# Subplots

In [1]:
# set our rendering backend to the nbAgg backend, then import our pyplot module and NumPy
%matplotlib notebook

import matplotlib.pyplot as plt
import numpy as np

plt.subplot?

In [2]:
plt.figure()
# subplot with 1 row, 2 columns, and current axis is 1st subplot axes
plt.subplot(1, 2, 1)

linear_data = np.array([1,2,3,4,5,6,7,8])

plt.plot(linear_data, '-o')

<IPython.core.display.Javascript object>

[<matplotlib.lines.Line2D at 0x10b3275c0>]

In [3]:
exponential_data = linear_data**2 

# subplot with 1 row, 2 columns, and current axis is 2nd subplot axes
plt.subplot(1, 2, 2)
plt.plot(exponential_data, '-o')

[<matplotlib.lines.Line2D at 0x10b32a128>]

In [4]:
# plot exponential data on 1st subplot axes
plt.subplot(1, 2, 1)
plt.plot(exponential_data, '-x')

[<matplotlib.lines.Line2D at 0x10dfcd128>]

In [5]:
plt.figure()
ax1 = plt.subplot(1, 2, 1)
plt.plot(linear_data, '-o')
# pass sharey=ax1 to ensure the two subplots share the same y axis
ax2 = plt.subplot(1, 2, 2, sharey=ax1)
plt.plot(exponential_data, '-x')

<IPython.core.display.Javascript object>

[<matplotlib.lines.Line2D at 0x10e0432e8>]

In [6]:
plt.figure()
# the right hand side is equivalent shorthand syntax
plt.subplot(1,2,1) == plt.subplot(121)

<IPython.core.display.Javascript object>

True

In [7]:
# create a 3x3 grid of subplots
fig, ((ax1,ax2,ax3), (ax4,ax5,ax6), (ax7,ax8,ax9)) = plt.subplots(3, 3, sharex=True, sharey=True)
# plot the linear_data on the 5th subplot axes 
ax5.plot(linear_data, '-')

<IPython.core.display.Javascript object>

[<matplotlib.lines.Line2D at 0x10e3d5c50>]

In [8]:
# set inside tick labels to visible
for ax in plt.gcf().get_axes():
    for label in ax.get_xticklabels() + ax.get_yticklabels():
        label.set_visible(True)

In [9]:
# necessary on some systems to update the plot
plt.gcf().canvas.draw()

# Histograms

Probability function can be visualized as a curve, where the y-axis holds the probability a 
given value would occur, and the x-axis is the value itself.

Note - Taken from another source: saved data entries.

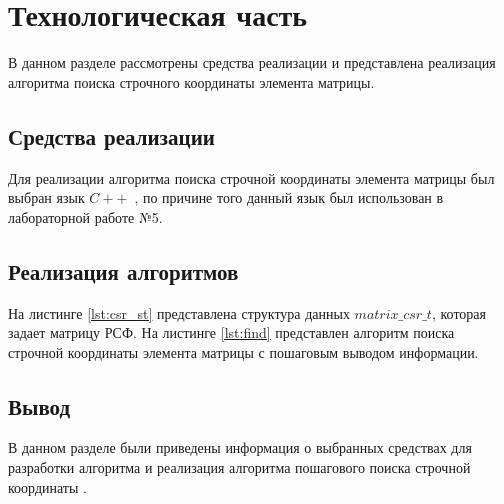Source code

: \chapter{Технологическая часть}

В данном разделе рассмотрены средства реализации и представлена реализация алгоритма поиска строчного координаты элемента матрицы.

\section{Средства реализации}

Для реализации алгоритма поиска строчной координаты элемента матрицы был выбран язык $C++$~\cite{cpp-lang}, по причине того данный язык был использован в лабораторной работе №5. 

\section{Реализация алгоритмов}

На листинге \ref{lst:csr_st} представлена структура данных $matrix\_csr\_t$, которая задает матрицу РСФ.
На листинге \ref{lst:find} представлен алгоритм поиска строчной координаты элемента матрицы с пошаговым выводом информации.



\clearpage



\clearpage

\section*{Вывод}

В данном разделе были приведены информация о выбранных средствах для разработки алгоритма и реализация алгоритма пошагового поиска строчной координаты . 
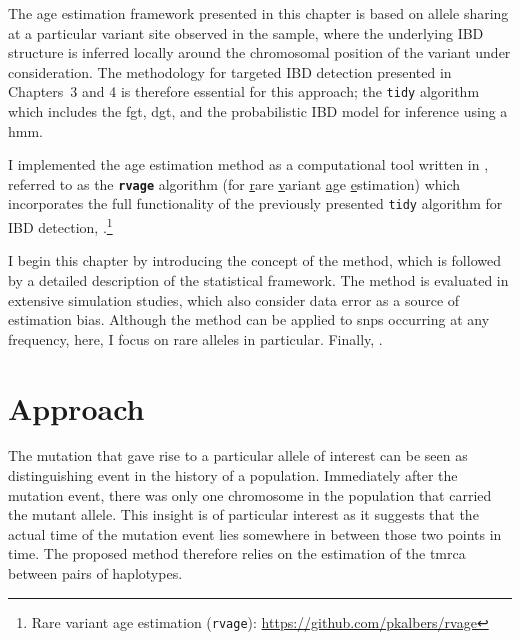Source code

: The age estimation framework presented in this chapter is based on allele sharing at a particular variant site observed in the sample, where the underlying IBD structure is inferred locally around the chromosomal position of the variant under consideration.
The methodology for targeted IBD detection presented in Chapters~3 and 4 is therefore essential for this approach; \ie the \texttt{tidy} algorithm which includes the \gls{fgt}, \gls{dgt}, and the probabilistic IBD model for inference using a \gls{hmm}.

I implemented the age estimation method as a computational tool written in \cpp, referred to as the \textbf{\texttt{rvage}} algorithm (for \underline{r}are \underline{v}ariant \underline{a}\underline{g}e \underline{e}stimation) which incorporates the full functionality of the previously presented \texttt{tidy} algorithm for IBD detection, .\footnote{Rare variant age estimation (\texttt{rvage}): \url{https://github.com/pkalbers/rvage}}

I begin this chapter by introducing the concept of the method, which is followed by a detailed description of the statistical framework.
The method is evaluated in extensive simulation studies, which also consider data error as a source of estimation bias.
Although the method can be applied to \glspl{snp} occurring at any frequency, here, I focus on rare alleles in particular.
Finally, .



%
\section{Approach}
%

The mutation that gave rise to a particular allele of interest can be seen as distinguishing event in the history of a population.
Immediately after the mutation event, there was only one chromosome in the population that carried the mutant allele.
This insight is of particular interest as it suggests that the actual time of the mutation event lies somewhere in between those two points in time.
The proposed method therefore relies on the estimation of the \gls{tmrca} between pairs of haplotypes.

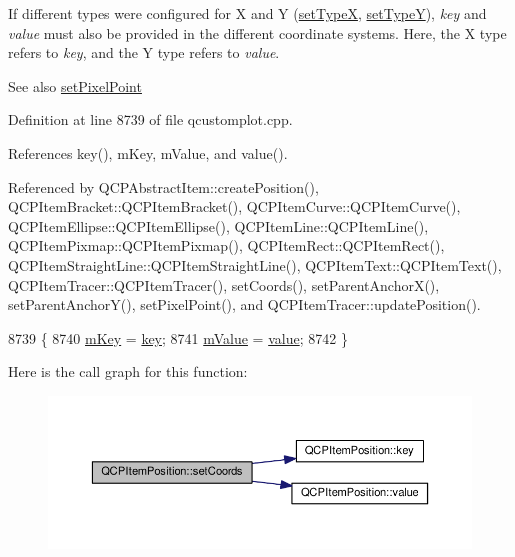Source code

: If different types were configured for X and Y (\hyperlink{class_q_c_p_item_position_a2113b2351d6d00457fb3559a4e20c3ea}{set\+Type\+X}, \hyperlink{class_q_c_p_item_position_ac2a454aa5a54c1615c50686601ec4510}{set\+Type\+Y}), {\itshape key} and {\itshape value} must also be provided in the different coordinate systems. Here, the X type refers to {\itshape key}, and the Y type refers to {\itshape value}.

\begin{DoxySeeAlso}{See also}
\hyperlink{class_q_c_p_item_position_ab404e56d9ac2ac2df0382c57933a71ef}{set\+Pixel\+Point} 
\end{DoxySeeAlso}


Definition at line 8739 of file qcustomplot.\+cpp.



References key(), m\+Key, m\+Value, and value().



Referenced by Q\+C\+P\+Abstract\+Item\+::create\+Position(), Q\+C\+P\+Item\+Bracket\+::\+Q\+C\+P\+Item\+Bracket(), Q\+C\+P\+Item\+Curve\+::\+Q\+C\+P\+Item\+Curve(), Q\+C\+P\+Item\+Ellipse\+::\+Q\+C\+P\+Item\+Ellipse(), Q\+C\+P\+Item\+Line\+::\+Q\+C\+P\+Item\+Line(), Q\+C\+P\+Item\+Pixmap\+::\+Q\+C\+P\+Item\+Pixmap(), Q\+C\+P\+Item\+Rect\+::\+Q\+C\+P\+Item\+Rect(), Q\+C\+P\+Item\+Straight\+Line\+::\+Q\+C\+P\+Item\+Straight\+Line(), Q\+C\+P\+Item\+Text\+::\+Q\+C\+P\+Item\+Text(), Q\+C\+P\+Item\+Tracer\+::\+Q\+C\+P\+Item\+Tracer(), set\+Coords(), set\+Parent\+Anchor\+X(), set\+Parent\+Anchor\+Y(), set\+Pixel\+Point(), and Q\+C\+P\+Item\+Tracer\+::update\+Position().


\begin{DoxyCode}
8739                                                         \{
8740   \hyperlink{class_q_c_p_item_position_a4ff3931ad115603dfb4c7000b24bb415}{mKey} = \hyperlink{class_q_c_p_item_position_ac3cb2bddf5f89e5181830be30b93d090}{key};
8741   \hyperlink{class_q_c_p_item_position_a67bf5df69f587d53731724a7d61c6c3f}{mValue} = \hyperlink{class_q_c_p_item_position_a6817f7356d3a2b63e8446c6b6106dae1}{value};
8742 \}
\end{DoxyCode}


Here is the call graph for this function\+:\nopagebreak
\begin{figure}[H]
\begin{center}
\leavevmode
\includegraphics[width=350pt]{class_q_c_p_item_position_aa988ba4e87ab684c9021017dcaba945f_cgraph}
\end{center}
\end{figure}




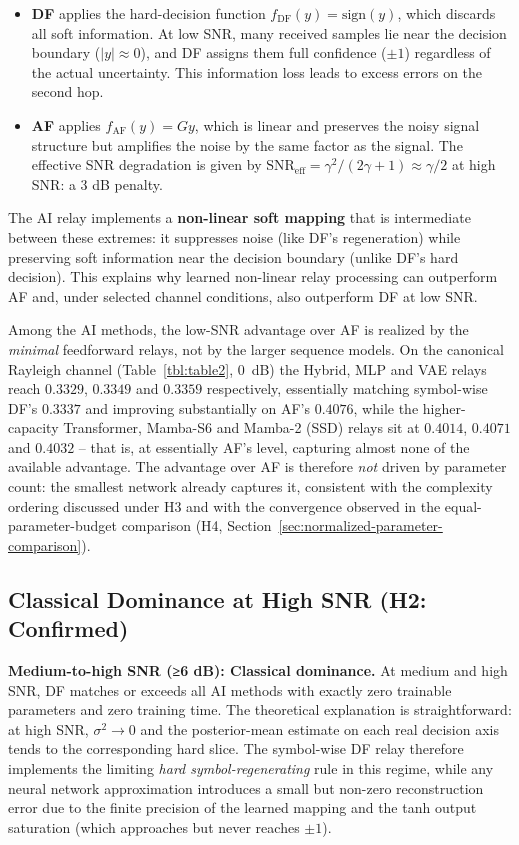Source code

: \begin{itemize}
\item
  \textbf{DF} applies the hard-decision function \(f_{\text{DF}}(y) = \text{sign}(y)\), which discards all soft information. At low SNR, many received samples lie near the decision boundary (\(|y| \approx 0\)), and DF assigns them full confidence (\(\pm 1\)) regardless of the actual uncertainty. This information loss leads to excess errors on the second hop.
\item
  \textbf{AF} applies \(f_{\text{AF}}(y) = Gy\), which is linear and preserves the noisy signal structure but amplifies the noise by the same factor as the signal. The effective SNR degradation is given by \(\text{SNR}_{\text{eff}} = \gamma^2 / (2\gamma + 1) \approx \gamma/2\) at high SNR: a 3 dB penalty.
\end{itemize}

The AI relay implements a \textbf{non-linear soft mapping} that is intermediate between these extremes: it suppresses noise (like DF's regeneration) while preserving soft information near the decision boundary (unlike DF's hard decision). This explains why learned non-linear relay processing can outperform AF and, under selected channel conditions, also outperform DF at low SNR.

Among the AI methods, the low-SNR advantage over AF is realized by the \emph{minimal} feedforward relays, not by the larger sequence models. On the canonical Rayleigh channel (Table~\ref{tbl:table2}, 0~dB) the Hybrid, MLP and VAE relays reach $0.3329$, $0.3349$ and $0.3359$ respectively, essentially matching symbol-wise DF's $0.3337$ and improving substantially on AF's $0.4076$, while the higher-capacity Transformer, Mamba-S6 and Mamba-2 (SSD) relays sit at $0.4014$, $0.4071$ and $0.4032$ -- that is, at essentially AF's level, capturing almost none of the available advantage. The advantage over AF is therefore \emph{not} driven by parameter count: the smallest network already captures it, consistent with the complexity ordering discussed under H3 and with the convergence observed in the equal-parameter-budget comparison (H4, Section~\ref{sec:normalized-parameter-comparison}).

\subsection{Classical Dominance at High SNR (H2: Confirmed)}\label{sec:classical-dominance-at-high-snr-h2-confirmed}

\textbf{Medium-to-high SNR (≥6 dB): Classical dominance.} At medium and high SNR, DF matches or exceeds all AI methods with exactly zero trainable parameters and zero training time. The theoretical explanation is straightforward: at high SNR, \(\sigma^2 \to 0\) and the posterior-mean estimate on each real decision axis tends to the corresponding hard slice. The symbol-wise DF relay therefore implements the limiting \emph{hard symbol-regenerating} rule in this regime, while any neural network approximation introduces a small but non-zero reconstruction error due to the finite precision of the learned mapping and the tanh output saturation (which approaches but never reaches \(\pm 1\)).

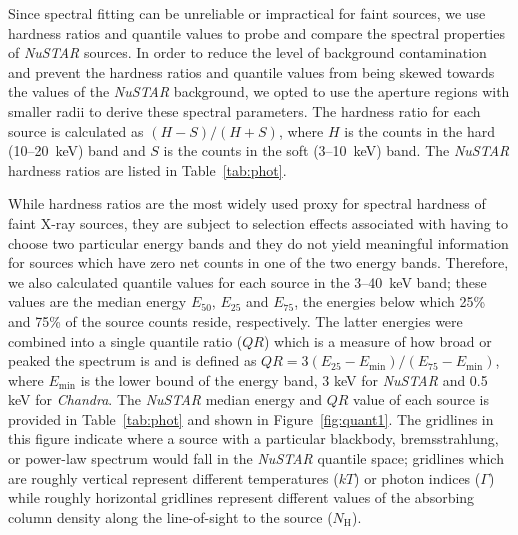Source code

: \documentclass[iop,revtex4]{emulateapj}
\begin{document}
Since spectral fitting can be unreliable or impractical for faint sources, we use hardness ratios and quantile values \citep{hong04} to probe and compare the spectral properties of \textit{NuSTAR} sources.  In order to reduce the level of background contamination and prevent the hardness ratios and quantile values from being skewed towards the values of the \textit{NuSTAR} background, we opted to use the aperture regions with smaller radii to derive these spectral parameters.  The hardness ratio for each source is calculated as $(H-S)/(H+S)$, where $H$ is the counts in the hard (10--20~keV) band and $S$ is the counts in the soft (3--10~keV) band.  The \textit{NuSTAR} hardness ratios are listed in Table~\ref{tab:phot}.  \par
While hardness ratios are the most widely used proxy for spectral hardness of faint X-ray sources, they are subject to selection effects associated with having to choose two particular energy bands and they do not yield meaningful information for sources which have zero net counts in one of the two energy bands.  Therefore, we also calculated quantile values for each source in the 3--40~keV band; these values are the median energy $E_{50}$, $E_{25}$ and $E_{75}$, the energies below which 25\% and 75\% of the source counts reside, respectively.  The latter energies were combined into a single quantile ratio ($QR$) which is a measure of how broad or peaked the spectrum is and is defined as $QR = 3 (E_{25}-E_{\mathrm{min}})/(E_{75}-E_{\mathrm{min}})$, where $E_{\mathrm{min}}$ is the lower bound of the energy band, 3 keV for \textit{NuSTAR} and 0.5 keV for \textit{Chandra}.  The \textit{NuSTAR} median energy and $QR$ value of each source is provided in Table~\ref{tab:phot} and shown in Figure~\ref{fig:quant1}.  The gridlines in this figure indicate where a source with a particular blackbody, bremsstrahlung, or power-law spectrum would fall in the \textit{NuSTAR} quantile space; gridlines which are roughly vertical represent different temperatures ($kT$) or photon indices ($\Gamma$) while roughly horizontal gridlines represent different values of the absorbing column density along the line-of-sight to the source ($N_{\mathrm{H}}$).  \par
\end{document}
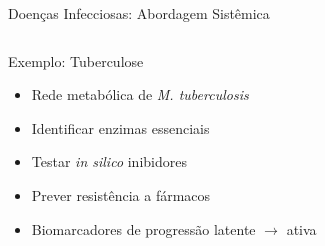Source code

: \begin{frame}{Doenças Infecciosas: Abordagem Sistêmica}
\begin{columns}
\begin{exampleblock}{Exemplo: Tuberculose}
\begin{itemize}
    \item Rede metabólica de \textit{M. tuberculosis}
    \item Identificar enzimas essenciais
    \item Testar \textit{in silico} inibidores
    \item Prever resistência a fármacos
    \item Biomarcadores de progressão latente $\rightarrow$ ativa
\end{itemize}
\end{exampleblock}
\end{columns}
\end{frame}

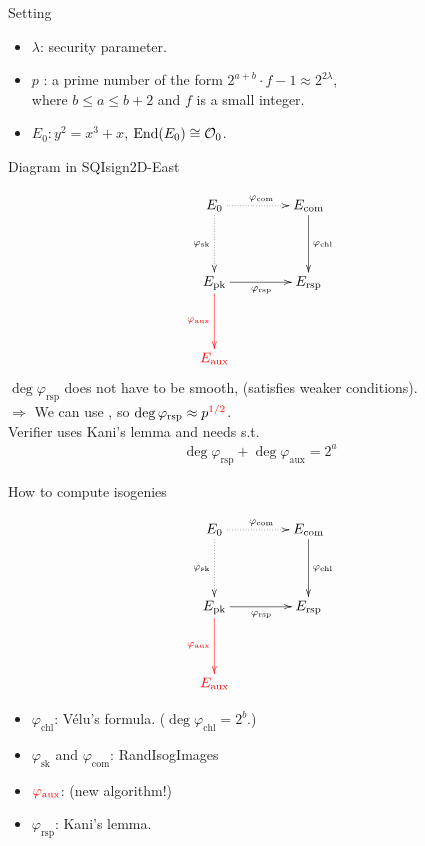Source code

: \begin{frame}{Setting}
    \begin{itemize}
        \setlength{\itemsep}{10pt}
        \item $\lambda$: security parameter.
        \item $p$ : a prime number of the form $2^{a + b} \cdot f - 1 \approx 2^{2\lambda}$,\\[3pt]
                where $b \leq a \leq b + 2$ and $f$ is a small integer.
        \item $E_0 : y^2 = x^3 + x$, $\mathrm{End}(E_0) \cong \mathcal{O}_0$.
    \end{itemize}
\end{frame}

\begin{frame}{Diagram in SQIsign2D-East}

    \vspace{-10pt}
    {\large
    $$
        \xymatrix@C=40pt@R=40pt{
            E_0 \ar@{..>}[r]^{\varphi_\mathrm{com}} \ar@{..>}[d]_{\varphi_\mathrm{sk}} & E_\mathrm{com} \ar[d]^{\varphi_\mathrm{chl}} \\
            E_\mathrm{pk} \ar[r]_{\varphi_\mathrm{rsp}} \ar@[red][d]_{\red{\varphi_\mathrm{aux}}} & E_\mathrm{rsp}\\
            \red{E_\mathrm{aux}} & 
        }
    $$
    }
    $\deg\varphi_\mathrm{rsp}$ does not have to be smooth, (satisfies weaker conditions).\\[3pt]
    \quad $\Rightarrow$ We can use , so $\deg\varphi_\mathrm{rsp} \approx p^{\textcolor{red}{1/2}}$.\\[3pt]
    \quad \hphantom{$\Rightarrow$}
    Verifier uses Kani's lemma and needs  s.t.
    \begin{align*}
        \deg\varphi_\mathrm{rsp} + \deg\varphi_\mathrm{aux} = 2^a
    \end{align*}
\end{frame}

\begin{frame}{How to compute isogenies}

    \vspace{-10pt}
    {\large
    $$
        \xymatrix@C=40pt@R=40pt{
            E_0 \ar@{..>}[r]^{\varphi_\mathrm{com}} \ar@{..>}[d]_{\varphi_\mathrm{sk}} & E_\mathrm{com} \ar[d]^{\varphi_\mathrm{chl}} \\
            E_\mathrm{pk} \ar[r]_{\varphi_\mathrm{rsp}} \ar@[red][d]_{\red{\varphi_\mathrm{aux}}} & E_\mathrm{rsp}\\
            \red{E_\mathrm{aux}} & 
        }
    $$
    }

    \begin{itemize}
        \item $\varphi_\mathrm{chl}$: V\'elu's formula. ($\deg\varphi_\mathrm{chl} = 2^b$.)
        \item $\varphi_\mathrm{sk}$ and $\varphi_\mathrm{com}$: RandIsogImages
        \item $\textcolor{red}{\varphi_\mathrm{aux}}$:  (new algorithm!)
        \item $\varphi_\mathrm{rsp}$: Kani's lemma.
    \end{itemize}
\end{frame}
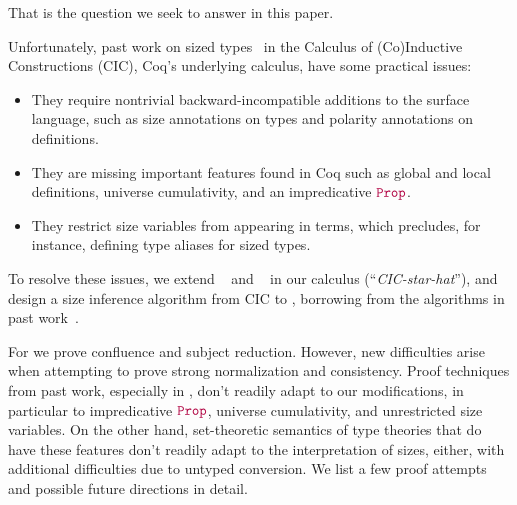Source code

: \noindent That is the question we seek to answer in this paper.

Unfortunately, past work on sized types~\citep{cic-hat, cic-hat-minus} in the Calculus of (Co)\-Inductive Constructions (CIC), Coq's underlying calculus, have some practical issues:

\begin{itemize}
    \item They require nontrivial backward-incompatible additions to the surface language,
      such as size annotations on \cofixpoint types and polarity annotations on \coinductive definitions.
    \item They are missing important features found in Coq such as global and local definitions,
      universe cumulativity, and an impredicative $\Prop$.
    \item They restrict size variables from appearing in terms, which precludes, for instance,
      defining type aliases for sized types.
\end{itemize}

To resolve these issues, we extend \CIChat~\citep{cic-hat} and \CIChatminus~\citep{cic-hat-minus-nat,cic-hat-minus} in our calculus \textbf{\lang} (``\emph{CIC-star-hat}''),
and design a size inference algorithm from CIC to \lang,
borrowing from the algorithms in past work~\citep{f-hat, cic-hat, cc-hat-omega}.

For \lang we prove confluence and subject reduction.
However, new difficulties arise when attempting to prove strong normalization and consistency.
Proof techniques from past work, especially in \citet{cic-hat-minus}, don't readily adapt to our modifications,
in particular to impredicative $\Prop$, universe cumulativity, and unrestricted size variables.
On the other hand, set-theoretic semantics of type theories that do have these features don't readily adapt to the interpretation of sizes, either,
with additional difficulties due to untyped conversion.
We list a few proof attempts and possible future directions in detail.


\iffalse
However, in attempting to recover backward-compatibility and the entire feature set of Coq,
we run into new theoretical problems.
Proving strong normalization and consistency of the new language becomes difficult compared to pure CIC, for reasons that seem intrinsic.
Some of the design goals of CIC --- untyped reduction, orthogonality to classical axioms --- seem at odds with set theoretical models that include sized types.
Some of these might be solvable if we could sacrifice backward compatibility.
Even if they are solvable, the complexity of these models would at least sacrifice trust in the core of Coq.
We discuss our models and the meta-theory of \lang in detail.
\fi


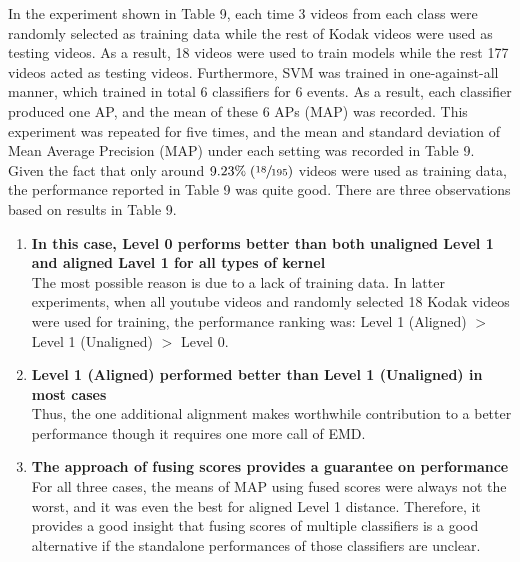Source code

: \noindent In the experiment shown in Table 9, each time 3 videos from each class were randomly selected as training data while the rest of Kodak videos were used as testing videos. As a result, 18 videos were used to train models while the rest 177 videos acted as testing videos. Furthermore, SVM was trained in one-against-all manner, which trained in total 6 classifiers for 6 events. As a result, each classifier produced one AP, and the mean of these 6 APs (MAP) was recorded. This experiment was repeated for five times, and the mean and standard deviation of Mean Average Precision (MAP)  under each setting was recorded in Table 9. Given the fact that only around $9.23\% \; (\sfrac{18}{195})$ videos were used as training data, the performance reported in Table 9 was quite good. There are three observations based on results in Table 9. 
\begin{enumerate}
  \item{\bf In this case, Level 0 performs better than both unaligned Level 1 and aligned Lavel 1 for all types of kernel} \\
  The most possible reason is due to a lack of training data. In latter experiments, when all youtube videos and randomly selected 18 Kodak videos were used for training, the performance ranking was: Level 1 (Aligned) $>$ Level 1 (Unaligned) $>$ Level 0. 

  \item{\bf Level 1 (Aligned) performed better than Level 1 (Unaligned) in most cases}\\
  Thus, the one additional alignment makes worthwhile contribution to a better performance though it requires one more call of EMD. 

  \item{\bf The approach of fusing scores provides a guarantee on performance}\\
  For all three cases, the means of MAP using fused scores were always not the worst, and it was even the best for aligned Level 1 distance. Therefore, it provides a good insight that fusing scores of multiple classifiers is a good alternative if the standalone performances of those classifiers are unclear.

\end{enumerate}


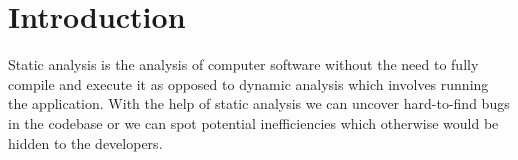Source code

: \section{Introduction}
Static analysis is the analysis of computer software without the need to fully compile and execute it as opposed to dynamic analysis\cite{dynamic_analysis} which involves running the application. With the help of static analysis we can uncover hard-to-find bugs in the codebase or we can spot potential inefficiencies which otherwise would be hidden to the developers.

This is called a probability 
density function. The y-axis values are limited to between zero and one, where zero means 
there's no chance of a given value occurring and one means that the value will always occur.
The x-axis values are labeled in terms of the distribution function. In the case of the normal 
distribution, this is usually in terms of standard deviations. So a histogram is just a bar chart 
where the x-axis is a given observation and the y-axis is the frequency with which that observation 
occurs. So we should be able to plot a given probability distribution by sampling from it. 


In [10]:
# create 2x2 grid of axis subplots
fig, ((ax1, ax2), (ax3, ax4)) = plt.subplots(2, 2, sharex=True)
axs = [ax1,ax2,ax3,ax4]

# draw n = 10, 100, 1000, and 10000 samples from the normal distribution and plot corresponding histograms
for n in range(0,len(axs)):
    sample_size = 10**(n+1)
    sample = np.random.normal(loc=0.0, scale=1.0, size=sample_size)
    axs[n].hist(sample)
    axs[n].set_title('n={}'.format(sample_size))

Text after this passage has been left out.